(Records excerpted from a collection)
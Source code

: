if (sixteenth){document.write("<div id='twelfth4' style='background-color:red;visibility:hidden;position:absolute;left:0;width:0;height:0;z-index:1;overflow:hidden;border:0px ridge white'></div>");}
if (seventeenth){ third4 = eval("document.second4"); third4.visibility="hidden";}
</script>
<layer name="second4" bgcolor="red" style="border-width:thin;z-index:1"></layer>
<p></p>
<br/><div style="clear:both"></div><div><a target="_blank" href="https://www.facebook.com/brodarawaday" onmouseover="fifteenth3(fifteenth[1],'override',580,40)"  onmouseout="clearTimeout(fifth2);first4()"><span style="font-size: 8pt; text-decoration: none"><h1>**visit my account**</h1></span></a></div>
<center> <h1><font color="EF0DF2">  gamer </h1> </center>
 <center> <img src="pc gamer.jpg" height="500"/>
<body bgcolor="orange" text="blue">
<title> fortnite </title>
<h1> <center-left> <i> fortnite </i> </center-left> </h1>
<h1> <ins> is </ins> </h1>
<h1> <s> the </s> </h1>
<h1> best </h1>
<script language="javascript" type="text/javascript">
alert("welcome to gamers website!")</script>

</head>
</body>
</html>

**ACTIVITY**. Scan the data, and report each line that uses the word "text".

**RESULT FOR THIS EXERCISE**.
<br/><div style="clear:both"></div><div><a target="_blank" href="https://www.facebook.com/brodarawaday" onmouseover="fifteenth3(fifteenth[1],'override',580,40)"  onmouseout="clearTimeout(fifth2);first4()"><span style="font-size: 8pt; text-decoration: none"><h1>**visit my account**</h1></span></a></div>
<body bgcolor="orange" text="blue">
<script language="javascript" type="text/javascript">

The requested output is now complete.